Golenbock sees Personal Fouls as a quintessentially American tale of innocence, greed and power abuse. He offers two plans for revamping collegiate athletics--one cynical, one idealistic.

The cynical one is hardly original: drop the facade, face the music and pay the players their market value. Rather than let Nike pay Valvano $150,000 to force his players to wear Nike equipment on the court (And planes--for "team unity," according to Valvano.), let the "amateurs" endorse their own products. This plan, of course, will never happen.

Much of his idealistic 11-point plan is equally unrealistic. Eliminate weekday games? Split tournament TV revenue equally among all teams? Even Lehigh? Eliminate booster groups? Appoint Dan Quayle "ombudsman for college athletes?"

Earth to Golenbock--come in.

SOME suggestions do merit a look, though. Eliminating athletic dorms and coaching endorsements would be a constructive start. Giving coaches tenure might allow them to build character and teach basketball without alumni pressure to win.

But eliminating freshman eligibility would unfairly single out first-year students as the only athletes who need time to study and rearrange priorities. Expelling Proposition 48-victims with low college GPA's similarly misplaces the onus on a distinct group of athletes, this time those with SAT scores under 700. Athletic eligibility should depend solely on academic performance regardless of class year or SAT scores.

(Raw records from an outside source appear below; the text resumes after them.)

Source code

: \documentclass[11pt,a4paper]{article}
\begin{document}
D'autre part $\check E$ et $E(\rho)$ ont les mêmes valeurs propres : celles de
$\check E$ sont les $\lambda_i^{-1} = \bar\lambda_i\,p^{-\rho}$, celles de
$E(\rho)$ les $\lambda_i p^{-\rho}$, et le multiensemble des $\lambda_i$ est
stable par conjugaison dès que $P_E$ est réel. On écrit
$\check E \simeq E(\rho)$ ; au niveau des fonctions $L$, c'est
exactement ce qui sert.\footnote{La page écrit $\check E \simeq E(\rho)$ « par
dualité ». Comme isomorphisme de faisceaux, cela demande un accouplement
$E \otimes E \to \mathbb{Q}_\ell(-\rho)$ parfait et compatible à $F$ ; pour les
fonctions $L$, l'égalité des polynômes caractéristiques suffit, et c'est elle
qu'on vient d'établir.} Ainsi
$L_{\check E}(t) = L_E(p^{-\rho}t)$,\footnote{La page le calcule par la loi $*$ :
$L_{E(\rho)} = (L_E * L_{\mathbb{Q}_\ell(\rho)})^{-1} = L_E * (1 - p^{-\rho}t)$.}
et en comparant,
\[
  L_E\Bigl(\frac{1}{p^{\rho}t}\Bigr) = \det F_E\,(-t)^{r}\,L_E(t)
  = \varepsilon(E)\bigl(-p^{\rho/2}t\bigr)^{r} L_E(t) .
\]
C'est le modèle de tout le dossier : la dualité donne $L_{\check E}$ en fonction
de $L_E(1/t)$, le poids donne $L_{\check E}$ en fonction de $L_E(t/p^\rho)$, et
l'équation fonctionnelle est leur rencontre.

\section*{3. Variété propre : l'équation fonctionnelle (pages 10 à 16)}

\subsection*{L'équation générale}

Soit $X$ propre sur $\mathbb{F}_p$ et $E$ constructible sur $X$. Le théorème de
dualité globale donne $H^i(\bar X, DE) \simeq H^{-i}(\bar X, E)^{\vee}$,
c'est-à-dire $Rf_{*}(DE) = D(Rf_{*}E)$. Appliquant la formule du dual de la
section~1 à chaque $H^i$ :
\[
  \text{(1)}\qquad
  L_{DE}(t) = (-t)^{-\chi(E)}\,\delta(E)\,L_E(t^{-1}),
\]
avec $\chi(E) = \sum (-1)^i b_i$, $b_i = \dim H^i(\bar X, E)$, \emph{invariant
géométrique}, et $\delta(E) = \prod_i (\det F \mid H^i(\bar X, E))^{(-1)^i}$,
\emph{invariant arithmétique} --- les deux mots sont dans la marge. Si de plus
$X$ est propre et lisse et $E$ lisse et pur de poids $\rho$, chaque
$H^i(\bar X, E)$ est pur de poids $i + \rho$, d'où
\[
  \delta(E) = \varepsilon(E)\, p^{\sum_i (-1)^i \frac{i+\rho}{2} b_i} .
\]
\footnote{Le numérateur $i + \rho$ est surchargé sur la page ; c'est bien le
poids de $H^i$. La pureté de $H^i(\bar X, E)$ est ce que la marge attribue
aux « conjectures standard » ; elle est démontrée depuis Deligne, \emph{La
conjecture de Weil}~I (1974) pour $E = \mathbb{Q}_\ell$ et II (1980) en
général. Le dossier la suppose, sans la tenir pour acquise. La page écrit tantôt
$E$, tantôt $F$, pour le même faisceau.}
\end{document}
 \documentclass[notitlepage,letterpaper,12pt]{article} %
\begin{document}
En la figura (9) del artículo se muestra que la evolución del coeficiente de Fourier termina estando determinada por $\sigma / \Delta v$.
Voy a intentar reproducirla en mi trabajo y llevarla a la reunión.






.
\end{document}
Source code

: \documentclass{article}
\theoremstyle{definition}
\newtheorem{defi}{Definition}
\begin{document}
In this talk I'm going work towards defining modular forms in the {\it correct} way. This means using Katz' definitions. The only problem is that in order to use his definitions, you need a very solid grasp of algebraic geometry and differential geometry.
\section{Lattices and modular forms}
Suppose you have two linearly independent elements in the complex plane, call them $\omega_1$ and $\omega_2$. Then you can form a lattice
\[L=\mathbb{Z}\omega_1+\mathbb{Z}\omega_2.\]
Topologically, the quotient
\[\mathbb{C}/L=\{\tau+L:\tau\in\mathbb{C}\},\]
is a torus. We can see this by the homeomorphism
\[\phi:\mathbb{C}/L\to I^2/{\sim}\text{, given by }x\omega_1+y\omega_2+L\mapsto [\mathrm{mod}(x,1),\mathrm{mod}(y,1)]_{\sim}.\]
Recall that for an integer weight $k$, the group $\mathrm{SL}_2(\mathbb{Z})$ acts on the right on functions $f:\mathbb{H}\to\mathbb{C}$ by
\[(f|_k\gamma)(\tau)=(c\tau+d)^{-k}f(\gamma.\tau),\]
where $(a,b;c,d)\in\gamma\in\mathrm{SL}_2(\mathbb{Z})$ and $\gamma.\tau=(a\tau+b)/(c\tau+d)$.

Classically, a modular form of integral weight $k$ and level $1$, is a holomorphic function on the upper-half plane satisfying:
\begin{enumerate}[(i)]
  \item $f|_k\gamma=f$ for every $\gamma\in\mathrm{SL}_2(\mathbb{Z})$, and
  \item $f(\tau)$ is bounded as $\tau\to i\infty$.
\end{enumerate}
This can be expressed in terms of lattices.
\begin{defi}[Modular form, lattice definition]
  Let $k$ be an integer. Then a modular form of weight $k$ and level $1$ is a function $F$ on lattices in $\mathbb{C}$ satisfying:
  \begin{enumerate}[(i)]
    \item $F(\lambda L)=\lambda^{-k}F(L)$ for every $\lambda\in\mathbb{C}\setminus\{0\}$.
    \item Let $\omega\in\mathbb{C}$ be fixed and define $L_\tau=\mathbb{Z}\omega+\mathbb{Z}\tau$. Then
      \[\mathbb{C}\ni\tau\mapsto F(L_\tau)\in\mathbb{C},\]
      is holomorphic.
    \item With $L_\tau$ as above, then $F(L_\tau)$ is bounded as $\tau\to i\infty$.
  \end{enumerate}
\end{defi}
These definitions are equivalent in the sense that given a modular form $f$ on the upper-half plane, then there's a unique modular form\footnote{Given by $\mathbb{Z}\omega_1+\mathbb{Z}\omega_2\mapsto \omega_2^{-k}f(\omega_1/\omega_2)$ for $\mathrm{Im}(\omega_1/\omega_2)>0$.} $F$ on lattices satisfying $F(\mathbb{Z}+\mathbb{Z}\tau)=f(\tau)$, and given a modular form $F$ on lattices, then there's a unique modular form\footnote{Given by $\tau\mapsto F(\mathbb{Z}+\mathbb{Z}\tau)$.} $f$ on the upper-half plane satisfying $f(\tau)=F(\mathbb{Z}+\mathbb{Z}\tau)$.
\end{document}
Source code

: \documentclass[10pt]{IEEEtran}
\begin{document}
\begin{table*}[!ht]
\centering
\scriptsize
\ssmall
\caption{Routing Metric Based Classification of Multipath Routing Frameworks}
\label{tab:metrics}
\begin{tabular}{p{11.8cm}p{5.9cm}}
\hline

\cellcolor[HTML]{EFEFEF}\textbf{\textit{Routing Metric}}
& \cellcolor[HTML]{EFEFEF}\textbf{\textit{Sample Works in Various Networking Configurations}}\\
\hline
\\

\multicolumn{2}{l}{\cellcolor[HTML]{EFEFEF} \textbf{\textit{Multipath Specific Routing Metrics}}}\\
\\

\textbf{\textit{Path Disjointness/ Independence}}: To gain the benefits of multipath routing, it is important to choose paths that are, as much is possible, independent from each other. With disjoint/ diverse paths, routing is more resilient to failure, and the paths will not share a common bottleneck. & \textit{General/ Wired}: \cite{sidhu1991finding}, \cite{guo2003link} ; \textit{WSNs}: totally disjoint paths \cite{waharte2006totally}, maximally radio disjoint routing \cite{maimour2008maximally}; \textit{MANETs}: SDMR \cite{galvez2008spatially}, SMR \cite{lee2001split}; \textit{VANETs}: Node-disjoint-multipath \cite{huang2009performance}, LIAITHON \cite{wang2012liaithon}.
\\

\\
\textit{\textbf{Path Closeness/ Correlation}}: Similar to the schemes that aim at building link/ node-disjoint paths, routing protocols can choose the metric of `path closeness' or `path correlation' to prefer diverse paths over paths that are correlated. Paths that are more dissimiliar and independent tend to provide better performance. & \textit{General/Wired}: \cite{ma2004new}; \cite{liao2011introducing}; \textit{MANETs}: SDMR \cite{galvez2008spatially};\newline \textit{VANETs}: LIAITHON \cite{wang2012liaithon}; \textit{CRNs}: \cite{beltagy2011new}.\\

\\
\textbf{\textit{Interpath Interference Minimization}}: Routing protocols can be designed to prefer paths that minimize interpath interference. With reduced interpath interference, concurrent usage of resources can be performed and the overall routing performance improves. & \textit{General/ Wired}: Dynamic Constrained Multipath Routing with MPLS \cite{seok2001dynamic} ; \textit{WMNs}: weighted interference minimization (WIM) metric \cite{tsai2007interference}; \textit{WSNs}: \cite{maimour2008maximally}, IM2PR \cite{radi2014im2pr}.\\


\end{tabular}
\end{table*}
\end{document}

The real problem stems from high school, when teen superstars lose sight of academics in pursuit of the NBA money. Golenbock realizes that young athletes must be taught that they must study to become Michael Jordan, because most will never become Michael Jordan.

The body of the book, the story of a season of discontent, is where Golenbock excels. There are a few flaws, however: he does dwell unnecessarily on Valvano's coaching deficiencies, which are numerous but hardly immoral; and he also inserts a three-page chapter devoted solely to relaying rumors that Bias' died from smoking a crack-laced marijuana cigarette, not from snorting cocaine. Interesting, but irrelevant and unsubstantiated.

But when it comes to capturing a team's locker-room atmosphere, Golenbock, the co-author of Yankee-bashing books like Sparky Lyle's The Bronx Zoo and Graig Nettles' Balls, has no peer. If you're interested in college athletics or just want to read a horror story about power abuse, make a fast break to Personal Fouls.